→ **Problem description**
Set down every entry once more, exactly as it appears.

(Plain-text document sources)
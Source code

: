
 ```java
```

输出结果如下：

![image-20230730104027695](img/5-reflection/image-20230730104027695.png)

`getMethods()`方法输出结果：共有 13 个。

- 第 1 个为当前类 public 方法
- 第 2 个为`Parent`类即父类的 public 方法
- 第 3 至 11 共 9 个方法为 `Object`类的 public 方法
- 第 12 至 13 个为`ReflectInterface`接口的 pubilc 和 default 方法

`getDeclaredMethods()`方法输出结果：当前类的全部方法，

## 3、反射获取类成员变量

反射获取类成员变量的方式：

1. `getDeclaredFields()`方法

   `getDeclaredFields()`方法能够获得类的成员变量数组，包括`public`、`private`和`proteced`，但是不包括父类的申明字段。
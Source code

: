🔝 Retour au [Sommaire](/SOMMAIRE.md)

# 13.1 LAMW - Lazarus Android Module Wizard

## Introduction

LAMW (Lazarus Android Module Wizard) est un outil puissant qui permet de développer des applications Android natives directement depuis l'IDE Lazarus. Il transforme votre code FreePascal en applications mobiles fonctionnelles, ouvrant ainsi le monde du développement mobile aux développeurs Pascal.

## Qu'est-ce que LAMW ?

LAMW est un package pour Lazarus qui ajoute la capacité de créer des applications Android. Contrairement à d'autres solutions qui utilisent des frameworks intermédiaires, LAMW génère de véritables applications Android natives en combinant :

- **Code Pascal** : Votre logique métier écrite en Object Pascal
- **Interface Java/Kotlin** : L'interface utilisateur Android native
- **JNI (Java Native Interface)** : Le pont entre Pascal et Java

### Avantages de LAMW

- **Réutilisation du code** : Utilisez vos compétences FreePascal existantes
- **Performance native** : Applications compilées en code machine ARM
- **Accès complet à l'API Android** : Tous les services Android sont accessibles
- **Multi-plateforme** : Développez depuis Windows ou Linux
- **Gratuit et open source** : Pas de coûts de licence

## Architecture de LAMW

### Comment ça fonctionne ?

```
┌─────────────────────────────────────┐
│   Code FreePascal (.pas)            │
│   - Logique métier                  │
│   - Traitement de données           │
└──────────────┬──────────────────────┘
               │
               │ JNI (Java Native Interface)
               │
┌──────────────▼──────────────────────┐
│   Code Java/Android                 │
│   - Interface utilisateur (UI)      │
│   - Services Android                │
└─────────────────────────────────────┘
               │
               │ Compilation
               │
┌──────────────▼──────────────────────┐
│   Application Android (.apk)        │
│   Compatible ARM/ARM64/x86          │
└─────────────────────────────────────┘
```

→ **Exercise output**
Source code

:
 ```java
```

输出结果如下：

![image-20230730104027695](img/5-reflection/image-20230730104027695.png)

`getMethods()`方法输出结果：共有 13 个。

- 第 1 个为当前类 public 方法
- 第 2 个为`Parent`类即父类的 public 方法
- 第 3 至 11 共 9 个方法为 `Object`类的 public 方法
- 第 12 至 13 个为`ReflectInterface`接口的 pubilc 和 default 方法

`getDeclaredMethods()`方法输出结果：当前类的全部方法，

## 3、反射获取类成员变量

反射获取类成员变量的方式：

1. `getDeclaredFields()`方法

   `getDeclaredFields()`方法能够获得类的成员变量数组，包括`public`、`private`和`proteced`，但是不包括父类的申明字段。
Source code

:🔝 Retour au [Sommaire](/SOMMAIRE.md)

# 13.1 LAMW - Lazarus Android Module Wizard

## Introduction

LAMW (Lazarus Android Module Wizard) est un outil puissant qui permet de développer des applications Android natives directement depuis l'IDE Lazarus. Il transforme votre code FreePascal en applications mobiles fonctionnelles, ouvrant ainsi le monde du développement mobile aux développeurs Pascal.

## Qu'est-ce que LAMW ?

LAMW est un package pour Lazarus qui ajoute la capacité de créer des applications Android. Contrairement à d'autres solutions qui utilisent des frameworks intermédiaires, LAMW génère de véritables applications Android natives en combinant :

- **Code Pascal** : Votre logique métier écrite en Object Pascal
- **Interface Java/Kotlin** : L'interface utilisateur Android native
- **JNI (Java Native Interface)** : Le pont entre Pascal et Java

### Avantages de LAMW

- **Réutilisation du code** : Utilisez vos compétences FreePascal existantes
- **Performance native** : Applications compilées en code machine ARM
- **Accès complet à l'API Android** : Tous les services Android sont accessibles
- **Multi-plateforme** : Développez depuis Windows ou Linux
- **Gratuit et open source** : Pas de coûts de licence

## Architecture de LAMW

### Comment ça fonctionne ?

```
┌─────────────────────────────────────┐
│   Code FreePascal (.pas)            │
│   - Logique métier                  │
│   - Traitement de données           │
└──────────────┬──────────────────────┘
               │
               │ JNI (Java Native Interface)
               │
┌──────────────▼──────────────────────┐
│   Code Java/Android                 │
│   - Interface utilisateur (UI)      │
│   - Services Android                │
└─────────────────────────────────────┘
               │
               │ Compilation
               │
┌──────────────▼──────────────────────┐
│   Application Android (.apk)        │
│   Compatible ARM/ARM64/x86          │
└─────────────────────────────────────┘
```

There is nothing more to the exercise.